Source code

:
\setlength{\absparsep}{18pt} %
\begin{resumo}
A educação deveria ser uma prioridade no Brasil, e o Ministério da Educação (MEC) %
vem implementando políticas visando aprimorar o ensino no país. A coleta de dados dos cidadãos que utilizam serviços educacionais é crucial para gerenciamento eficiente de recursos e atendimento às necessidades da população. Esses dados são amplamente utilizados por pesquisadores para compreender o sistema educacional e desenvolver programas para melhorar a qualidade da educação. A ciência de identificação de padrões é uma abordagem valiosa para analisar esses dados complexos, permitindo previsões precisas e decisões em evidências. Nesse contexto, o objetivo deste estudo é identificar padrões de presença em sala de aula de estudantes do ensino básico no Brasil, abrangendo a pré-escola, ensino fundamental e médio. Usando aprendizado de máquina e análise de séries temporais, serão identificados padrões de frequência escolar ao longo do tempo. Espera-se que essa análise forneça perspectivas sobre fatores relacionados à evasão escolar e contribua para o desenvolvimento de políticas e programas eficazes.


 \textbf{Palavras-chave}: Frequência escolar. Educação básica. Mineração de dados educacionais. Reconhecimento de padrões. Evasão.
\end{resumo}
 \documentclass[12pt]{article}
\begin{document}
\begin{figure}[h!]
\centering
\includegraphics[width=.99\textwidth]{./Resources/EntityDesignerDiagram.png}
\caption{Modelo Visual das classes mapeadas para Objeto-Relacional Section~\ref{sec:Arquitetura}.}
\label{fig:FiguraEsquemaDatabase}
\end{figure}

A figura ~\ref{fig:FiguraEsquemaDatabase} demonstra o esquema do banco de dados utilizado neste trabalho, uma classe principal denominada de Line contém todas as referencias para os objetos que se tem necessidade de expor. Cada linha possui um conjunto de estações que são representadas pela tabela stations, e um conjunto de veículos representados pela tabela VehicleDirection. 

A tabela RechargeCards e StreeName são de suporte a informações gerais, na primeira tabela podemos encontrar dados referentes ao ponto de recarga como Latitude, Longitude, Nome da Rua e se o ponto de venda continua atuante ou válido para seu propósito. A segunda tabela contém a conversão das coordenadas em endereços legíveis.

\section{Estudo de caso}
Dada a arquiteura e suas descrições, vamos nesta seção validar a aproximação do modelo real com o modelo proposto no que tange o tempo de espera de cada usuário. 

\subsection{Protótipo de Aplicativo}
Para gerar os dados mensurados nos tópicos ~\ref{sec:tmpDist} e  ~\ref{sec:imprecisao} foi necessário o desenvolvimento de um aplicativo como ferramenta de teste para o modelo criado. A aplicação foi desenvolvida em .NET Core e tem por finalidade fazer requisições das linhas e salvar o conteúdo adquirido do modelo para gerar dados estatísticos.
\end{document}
#####
Goal of the exercise: Please copy, word for word, every line from the first line of the records through the line containing "A educação deveria", with both of those lines included and nothing else.

Worked solution:
Source code

:
\setlength{\absparsep}{18pt} %
\begin{resumo}
A educação deveria ser uma prioridade no Brasil, e o Ministério da Educação (MEC) %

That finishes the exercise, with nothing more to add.